Reputation: 17794
I am using HtmlAgilityPack to parse the webpages. once the document is loaded, I want to extract the possible phone numbers from HTML. Currently, I am using some regex for this purpose. I have following piece of code that checks for the match of phone numbers in webpage
private static string phoneReg =
@"[\+]{0,1}(\d{10,13}|[\(][\+]{0,1}\d{2,}[\13)]*\d{5,13}|\d{2,6}[\-]{1}\d{2,13}[\-]*\d{3,13})";
private static Regex phoneRegex = new Regex(phoneReg, RegexOptions.IgnoreCase);
var phoneMatches = phoneRegex.Matches(doci.DocumentNode.InnerText);
where doci
is HtmlDocument
abstraction from html agility pack. The problem is that it fails to match some phone numbers like 08450 211 211
and +44 (0) 1246 733 000
.
Is there a generic regex expression that is most suitable when crawling websites and it allows the matching of most forms of international phone numbers?
Upvotes: 1
Views: 1605
Reputation: 29863
You cannot match those phone numbers (08450 211 211
and +44 (0) 1246 733 000
) because your regex simply doesn't match them.

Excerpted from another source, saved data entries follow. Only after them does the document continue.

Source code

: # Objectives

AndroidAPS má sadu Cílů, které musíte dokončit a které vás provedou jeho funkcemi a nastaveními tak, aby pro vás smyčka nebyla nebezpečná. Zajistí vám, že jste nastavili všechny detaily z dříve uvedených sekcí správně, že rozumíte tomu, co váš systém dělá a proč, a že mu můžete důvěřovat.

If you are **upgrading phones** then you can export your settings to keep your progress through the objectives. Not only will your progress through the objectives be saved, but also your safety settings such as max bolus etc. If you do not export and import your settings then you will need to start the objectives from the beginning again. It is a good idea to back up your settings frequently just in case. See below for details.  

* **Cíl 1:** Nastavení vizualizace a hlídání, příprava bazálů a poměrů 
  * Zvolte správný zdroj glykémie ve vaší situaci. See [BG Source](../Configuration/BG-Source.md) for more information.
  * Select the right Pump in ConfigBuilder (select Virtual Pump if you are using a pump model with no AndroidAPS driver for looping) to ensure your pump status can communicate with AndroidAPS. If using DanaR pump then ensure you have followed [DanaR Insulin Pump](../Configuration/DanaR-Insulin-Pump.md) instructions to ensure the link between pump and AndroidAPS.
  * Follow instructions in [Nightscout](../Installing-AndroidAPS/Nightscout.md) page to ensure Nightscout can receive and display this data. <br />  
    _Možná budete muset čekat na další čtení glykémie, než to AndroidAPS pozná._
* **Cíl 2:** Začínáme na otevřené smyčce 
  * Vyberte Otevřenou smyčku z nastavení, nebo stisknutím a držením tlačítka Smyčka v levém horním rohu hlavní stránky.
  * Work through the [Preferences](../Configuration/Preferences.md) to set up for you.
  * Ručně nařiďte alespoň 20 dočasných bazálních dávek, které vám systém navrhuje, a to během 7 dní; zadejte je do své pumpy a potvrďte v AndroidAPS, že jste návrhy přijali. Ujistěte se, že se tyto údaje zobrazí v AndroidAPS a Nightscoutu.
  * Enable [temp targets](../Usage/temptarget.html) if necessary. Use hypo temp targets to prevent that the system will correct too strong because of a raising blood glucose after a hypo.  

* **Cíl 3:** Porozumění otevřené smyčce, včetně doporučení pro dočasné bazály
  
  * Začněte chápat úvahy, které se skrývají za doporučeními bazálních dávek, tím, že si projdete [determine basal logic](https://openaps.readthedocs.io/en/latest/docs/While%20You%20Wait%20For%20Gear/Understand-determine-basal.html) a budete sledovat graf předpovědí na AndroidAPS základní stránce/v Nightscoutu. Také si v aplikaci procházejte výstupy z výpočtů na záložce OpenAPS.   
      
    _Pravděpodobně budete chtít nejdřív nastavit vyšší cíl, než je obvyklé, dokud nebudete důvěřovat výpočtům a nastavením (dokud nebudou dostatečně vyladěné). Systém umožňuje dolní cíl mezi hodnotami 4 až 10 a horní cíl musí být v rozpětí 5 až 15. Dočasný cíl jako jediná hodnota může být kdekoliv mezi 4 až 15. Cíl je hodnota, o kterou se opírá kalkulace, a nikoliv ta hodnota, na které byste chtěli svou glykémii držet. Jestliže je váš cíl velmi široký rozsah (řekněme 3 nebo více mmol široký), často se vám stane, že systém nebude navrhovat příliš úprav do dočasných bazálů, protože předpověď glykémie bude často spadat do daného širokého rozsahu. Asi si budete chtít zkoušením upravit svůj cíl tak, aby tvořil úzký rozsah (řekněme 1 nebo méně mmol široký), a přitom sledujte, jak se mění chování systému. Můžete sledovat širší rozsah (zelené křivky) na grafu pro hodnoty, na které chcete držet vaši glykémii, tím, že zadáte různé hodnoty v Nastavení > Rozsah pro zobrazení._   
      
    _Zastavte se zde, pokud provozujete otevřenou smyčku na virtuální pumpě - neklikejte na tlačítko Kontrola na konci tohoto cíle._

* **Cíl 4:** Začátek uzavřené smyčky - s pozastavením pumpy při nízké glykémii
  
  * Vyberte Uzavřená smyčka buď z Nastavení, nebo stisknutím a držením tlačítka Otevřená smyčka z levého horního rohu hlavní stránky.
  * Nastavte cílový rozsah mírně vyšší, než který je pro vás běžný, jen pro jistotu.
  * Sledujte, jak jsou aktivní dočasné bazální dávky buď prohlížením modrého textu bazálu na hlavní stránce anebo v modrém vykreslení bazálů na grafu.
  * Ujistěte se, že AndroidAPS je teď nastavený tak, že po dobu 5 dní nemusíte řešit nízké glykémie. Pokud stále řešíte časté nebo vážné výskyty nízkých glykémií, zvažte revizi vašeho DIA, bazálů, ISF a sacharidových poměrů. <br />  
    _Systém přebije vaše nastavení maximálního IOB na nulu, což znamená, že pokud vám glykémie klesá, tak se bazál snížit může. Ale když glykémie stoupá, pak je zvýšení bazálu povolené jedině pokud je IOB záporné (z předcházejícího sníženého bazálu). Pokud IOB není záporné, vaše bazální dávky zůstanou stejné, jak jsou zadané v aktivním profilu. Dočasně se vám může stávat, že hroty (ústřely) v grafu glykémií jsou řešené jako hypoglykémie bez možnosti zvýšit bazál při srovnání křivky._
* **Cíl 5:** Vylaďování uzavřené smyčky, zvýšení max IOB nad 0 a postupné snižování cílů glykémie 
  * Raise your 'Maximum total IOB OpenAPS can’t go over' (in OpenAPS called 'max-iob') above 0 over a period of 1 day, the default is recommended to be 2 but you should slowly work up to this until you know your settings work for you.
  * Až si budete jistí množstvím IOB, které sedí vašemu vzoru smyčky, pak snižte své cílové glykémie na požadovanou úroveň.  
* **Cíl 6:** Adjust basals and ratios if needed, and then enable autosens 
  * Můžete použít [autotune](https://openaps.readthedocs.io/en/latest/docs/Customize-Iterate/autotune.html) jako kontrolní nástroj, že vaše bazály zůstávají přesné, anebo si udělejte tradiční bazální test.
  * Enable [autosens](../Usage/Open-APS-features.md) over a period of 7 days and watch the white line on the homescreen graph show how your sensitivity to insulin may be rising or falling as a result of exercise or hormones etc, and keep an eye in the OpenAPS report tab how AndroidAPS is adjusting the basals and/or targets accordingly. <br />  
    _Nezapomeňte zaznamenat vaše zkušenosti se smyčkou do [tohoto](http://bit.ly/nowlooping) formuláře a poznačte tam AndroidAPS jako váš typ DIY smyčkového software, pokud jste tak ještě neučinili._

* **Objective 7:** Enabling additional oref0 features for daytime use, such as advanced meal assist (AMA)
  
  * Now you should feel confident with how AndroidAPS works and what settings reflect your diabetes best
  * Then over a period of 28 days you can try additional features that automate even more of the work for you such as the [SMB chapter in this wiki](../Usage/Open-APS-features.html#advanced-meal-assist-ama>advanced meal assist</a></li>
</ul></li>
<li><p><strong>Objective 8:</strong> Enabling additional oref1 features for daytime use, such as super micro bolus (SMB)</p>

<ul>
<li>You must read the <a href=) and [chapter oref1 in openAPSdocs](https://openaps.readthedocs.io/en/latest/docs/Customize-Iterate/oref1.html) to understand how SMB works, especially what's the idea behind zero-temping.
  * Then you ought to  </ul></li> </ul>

The first thing you have to do when writing a regular expression is to identify the pattern you want to match.
So, my suggestion is to write down a list of the different phone number formats, update your question, and then we will be able to help you. Otherwise I will always create a new phone number that your regex might not match, or it will just match more than whan you want.
Here is a regex that will match the above phone numbers:
(?:\+\d+\s+\(\d+\)\s+)?\d{4,5}\s+\d{3}\s+\d{3}
Edit:
According to your comment, I would just use this regex, and then remove the ones that are not phone numbers:
(?:\+\d+\s+\(\d+\)\s+)?[\d -]+
Upvotes: 1